How to look for a job
By Paul Blocklyn
If you’re a senior at Kean, you know the time has come for you to start looking for a job. Your job hunts will carry you from the relative safety and security of college life to the rough-and tumble uncertainty of the world of work.
Looking for a job is a full-time job in itself. At first glance the prospect of job hunting may seem overwhelming, but you should try to think of it as a process ,not an event. Think of the words of the great Chinese philosopher Lao Tzu: “The journey of a thousand miles begins with a single step.”
Start early. Job hunting may seem like a monumental task, and human nature being what it is, most people tend to put it off. But you can’t put off the inevitable. The early bird catches the worm. The sooner you start, the sooner you’ll reach your destination.
Know yourself. Socrates’ words of wisdom hold true for your job search. Ask yourself this question: What do I want out of life? Maybe you already know the answer; if you don’t, ask yourself some more questions. What courses have you liked? Do you want to make a lot of money, or do you want to help others? Do you like taking risks, or do you prefer feeling safe and secure? Do you like working with others, or do you work better alone? Answers to these questions will help determine the kind of job you’d be good at. Taking a personality test such as the Myers-Briggs Type Indicator may also be helpful.
Network. You’ve heard it before: It’s not what you know, it’s who you know. To a certain extent, that’s true. You’ve got to meet and get to know the people who can help you get the job you want.
The Internet has transformed the way we work with others, and job-hunting is no exception. In the past, you met people at conferences and other face-to-face networking events; now you can meet them online.
LinkedIn. LinkedIn is the premium professional online networking site, with more than 175 million users in some 200 countries. You need to be one of these people.
LinkedIn is similar to an online resume. You create a profile for yourself that tells people who you are in terms of your education and experience. You can even include a photograph of yourself.
Here’s how LinkedIn works: Once you’ve set up your profile, you invite people you know to “connect” with you, that is, to join your list of contacts. Once these people accept your invitation, you usually have access to their contacts as well. Thus your list of contacts grows exponentially.
You can join social networking sites such as Facebook and MySpace as well as LinkedIn, but LinkedIn should be your first priority.
Career-hunting sites. Sites such as Monster.com and CareerBuilders.com can be helpful to you in your job search. So can company Web sites, which often list current job openings in their organizations.
Don’t overlook newspaper ads. Newspapers are often dismissed as old media, but every job I’ve ever gotten has been a job that I saw advertised in a newspaper.
One caveat about online networking: it lets you greatly expand your opportunities for job hunting, but there is no substitute for face-to-face contact. You should still try to use job fairs, conferences, and other real-world venues to make as many contacts as possible.
Employment agencies. They can save you time and effort by helping you with your job search. Employment agencies have a large database of contacts. Just remember that these agencies charge a fee, and make sure that the agency you choose is established and reputable. Unfortunately, some employment agencies are fly-by-night enterprises that will take your money and run.
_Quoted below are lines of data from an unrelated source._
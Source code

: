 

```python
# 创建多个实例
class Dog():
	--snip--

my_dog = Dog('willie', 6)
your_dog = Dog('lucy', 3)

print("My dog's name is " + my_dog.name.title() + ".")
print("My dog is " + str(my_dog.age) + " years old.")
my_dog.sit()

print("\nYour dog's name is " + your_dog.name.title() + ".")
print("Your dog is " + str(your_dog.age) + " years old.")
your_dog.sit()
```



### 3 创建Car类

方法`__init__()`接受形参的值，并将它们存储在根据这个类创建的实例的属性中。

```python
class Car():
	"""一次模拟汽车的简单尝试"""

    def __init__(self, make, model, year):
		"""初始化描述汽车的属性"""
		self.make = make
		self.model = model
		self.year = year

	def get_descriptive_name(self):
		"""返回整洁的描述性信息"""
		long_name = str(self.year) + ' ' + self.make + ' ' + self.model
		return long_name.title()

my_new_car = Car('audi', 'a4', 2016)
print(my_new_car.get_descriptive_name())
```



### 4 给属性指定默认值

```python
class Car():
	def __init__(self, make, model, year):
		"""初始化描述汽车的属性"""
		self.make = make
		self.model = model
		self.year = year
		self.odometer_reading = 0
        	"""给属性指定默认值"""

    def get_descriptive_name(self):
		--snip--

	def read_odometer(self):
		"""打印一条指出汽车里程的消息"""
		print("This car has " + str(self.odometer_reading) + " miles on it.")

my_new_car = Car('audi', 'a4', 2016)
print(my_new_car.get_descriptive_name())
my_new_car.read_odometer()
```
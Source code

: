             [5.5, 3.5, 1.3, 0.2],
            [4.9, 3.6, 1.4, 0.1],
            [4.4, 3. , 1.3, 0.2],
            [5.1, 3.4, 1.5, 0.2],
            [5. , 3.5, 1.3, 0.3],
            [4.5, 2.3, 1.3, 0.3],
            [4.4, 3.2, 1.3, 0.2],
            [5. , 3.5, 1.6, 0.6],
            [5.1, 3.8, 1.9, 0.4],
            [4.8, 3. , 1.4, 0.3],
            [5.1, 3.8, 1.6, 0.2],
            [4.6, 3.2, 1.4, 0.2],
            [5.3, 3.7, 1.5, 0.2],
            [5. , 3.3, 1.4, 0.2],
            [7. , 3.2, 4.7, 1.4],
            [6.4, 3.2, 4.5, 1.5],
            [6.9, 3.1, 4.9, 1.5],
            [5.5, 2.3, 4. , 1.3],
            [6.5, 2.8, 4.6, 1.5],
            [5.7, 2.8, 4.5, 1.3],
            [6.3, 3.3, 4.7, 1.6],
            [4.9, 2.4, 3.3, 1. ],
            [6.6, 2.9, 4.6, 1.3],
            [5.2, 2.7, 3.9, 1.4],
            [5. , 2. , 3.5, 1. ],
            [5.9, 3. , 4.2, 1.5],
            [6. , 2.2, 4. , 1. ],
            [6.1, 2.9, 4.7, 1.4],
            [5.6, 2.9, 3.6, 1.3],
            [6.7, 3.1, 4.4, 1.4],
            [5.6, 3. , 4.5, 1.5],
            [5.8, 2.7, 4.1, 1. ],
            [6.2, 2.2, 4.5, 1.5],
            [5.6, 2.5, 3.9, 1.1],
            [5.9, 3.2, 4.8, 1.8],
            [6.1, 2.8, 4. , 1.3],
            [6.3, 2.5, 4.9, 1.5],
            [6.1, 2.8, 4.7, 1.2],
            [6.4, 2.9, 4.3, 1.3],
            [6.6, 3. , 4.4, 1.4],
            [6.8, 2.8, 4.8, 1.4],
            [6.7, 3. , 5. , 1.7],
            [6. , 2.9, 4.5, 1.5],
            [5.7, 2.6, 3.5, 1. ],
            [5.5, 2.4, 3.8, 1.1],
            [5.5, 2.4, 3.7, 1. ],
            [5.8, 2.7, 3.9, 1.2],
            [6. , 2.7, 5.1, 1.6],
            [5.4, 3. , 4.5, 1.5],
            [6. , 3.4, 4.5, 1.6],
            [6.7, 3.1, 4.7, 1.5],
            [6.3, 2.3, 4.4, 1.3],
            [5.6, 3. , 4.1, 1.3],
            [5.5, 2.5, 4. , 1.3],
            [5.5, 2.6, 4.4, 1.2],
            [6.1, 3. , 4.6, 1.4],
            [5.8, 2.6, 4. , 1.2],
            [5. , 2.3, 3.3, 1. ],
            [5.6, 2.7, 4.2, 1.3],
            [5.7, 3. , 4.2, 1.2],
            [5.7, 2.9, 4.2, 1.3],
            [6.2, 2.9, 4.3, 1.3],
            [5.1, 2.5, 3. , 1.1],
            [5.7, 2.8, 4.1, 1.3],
Internships. You should make every effort to land an internship, which you can often get through a professor or through the Career Development Center. Internships are invaluable opportunities to gain experience and skills in your chosen field and to make important real-world contacts. Internships can also lead to full-time positions after you graduate. This is also true of part-time, temporary, or volunteer work in your field. Remember, any experience is good experience.
Contacts. You can use family, friends, former bosses, and especially former teachers to help you get a job. Here’s a well-kept secret: Believe it or not, your professors are your friends! They often have contacts in business and the professions, and if they like your work they can give you a letter of recommendation.
The Career Development and Advancement Center at Kean can help you at every step of your job search. The Center offers job fairs, a Career Planning Guide, and a Job Skills Workshop with hints, information, and job search strategies to help students in their job hunt.